A few months ago, I wrote an op-ed in response to the act of terrorism that occurred at the Ariana Grande show in London. As an avid concert-goer, the news certainly hit close to home. You just never think that this kind of thing would let itself in through your front door.
The image appearing on my dad’s livestream of Route 91 Harvest was unclear. I could make out some sort of large tent, with people running through and behind the obstacles that filled it. I could hear my stepmom yelling something about the police, telling my dad they had to go.
The absolute last thing I expected to hear next was the firing of an automatic rifle. The video didn’t last long. I called my dad, and after one failed connection, I made it through. The call didn’t last long, either. I scoured Google searches and Twitter feeds for answers. Any answers.
A few minutes later and my dad, an ex-cop and nosy Midwesterner, is back on the pixelated scene. Now I’m yelling at my phone, telling my dad to run. And he did run, just not in the right direction. The connection drops once again, in time with my heart.
After shaking vigorously for a solid twenty minutes, or an eternity in times of tragedy, I receive a text. “We are okay,” it said. I break down, and my dog tends to the tears running down my cheeks. A few minutes later, the photo of my dad and I eating giant pickles at the Renaissance Fair appears on my phone once again.
I answer, find my breath again and listen as my dad tries to find his.
I watched the initial statistics roll in during the first hours of Monday, already knowing that they were far grander than what they were reporting. I watched people spew out their jokes about OJ Simpson’s parole being connected to the act before the shooter’s assault rifle had cooled. I watched the endless barrage of comments on live news streams as people stated their complete lack of shock that something like this has happened yet again.
It’s so easy to dictate the conversation when you’re not using your voice to try and get in contact with loved ones, isn’t it?

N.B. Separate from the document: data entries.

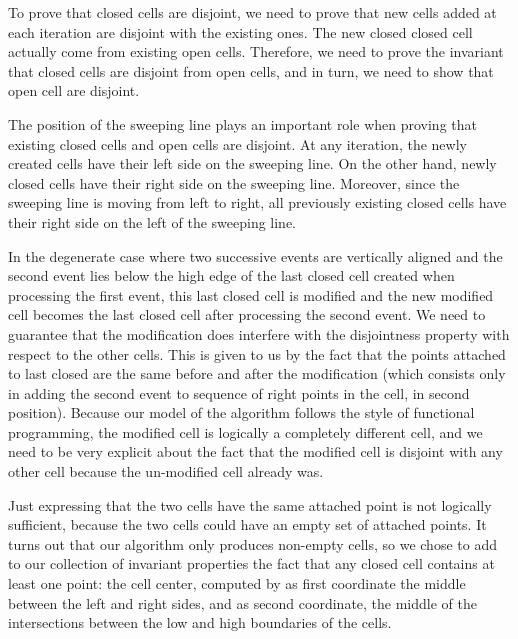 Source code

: \documentclass[a4paper, USenglish, cleveref, autoref, thm-restate]{lipics-v2021}
\begin{document}
To prove that closed cells are disjoint, we need to prove that new
cells added at each iteration are disjoint with the existing ones.
The new closed closed cell actually come from
existing open cells.  Therefore, we need to prove the invariant that
closed cells are disjoint from open cells, and in turn, we need to
show that open cell are disjoint.

The position of the sweeping line plays an important role when proving
that existing closed cells and open cells are disjoint.  At any
iteration, the newly created cells have their left side on the
sweeping line.  On the other hand, newly closed cells have their right
side on the sweeping line.  Moreover, since the sweeping line is moving
from left to right, all previously existing closed cells have their
right side on the left of the sweeping line.

In the degenerate case where two successive events are vertically
aligned and the second event lies below the high edge of the last
closed cell created when processing the first event, this last closed
cell is modified and the new modified cell becomes the last closed
cell after processing the second event.  We need to guarantee that
the modification does interfere with the disjointness property with
respect to the other cells.  This is given to us by the fact that the
points attached to last closed are the same before and after the
modification (which consists only in adding the second event to
sequence of right points in the cell, in second position).  Because
our model of the algorithm follows the style of functional
programming, the modified cell is logically a completely different cell,
and we need to be very explicit about the fact that the modified cell
is disjoint with any other cell because the un-modified cell already
was.

\marginpar{\textcolor{blue}{not sure about this par, probably useful,
    but not the right place.}}
Just expressing that the two cells have the same attached point is not
logically sufficient, because the two cells could have an empty set of
attached points.  It turns out that our algorithm only produces
non-empty cells, so we chose to add to our collection of invariant
properties the fact that any closed cell contains at least one point:
the cell center, computed by as first coordinate the middle between
the left and right sides, and as second coordinate, the middle of the
intersections between the low and high boundaries of the cells.
\end{document}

As it goes, music is one of the few things that can heal the wounds that events like these cause. So, yes. Let’s have conversations about what we should be doing next. But make damn sure that those conversations include concert plans. The folks at Route 91 Harvest made a choice to go out and live their lives through music. We need to focus more on what the people at the concert were doing, and less about what the man in the window of Mandalay Bay was doing. We know what he was doing. We’re giving the power to the wrong side of the situation when we fixate on him. That man not only stole the lives of innocent people, but also the moments they were living in, and for.
So let’s talk about those moments. Let’s talk about those wild memories and the conversations that battled the booming bass speakers. Let’s talk about the music that brought 22,000 strangers together for a weekend of dancing in cowboy boots over empty beer cans. Let’s talk. Better yet, let’s sing.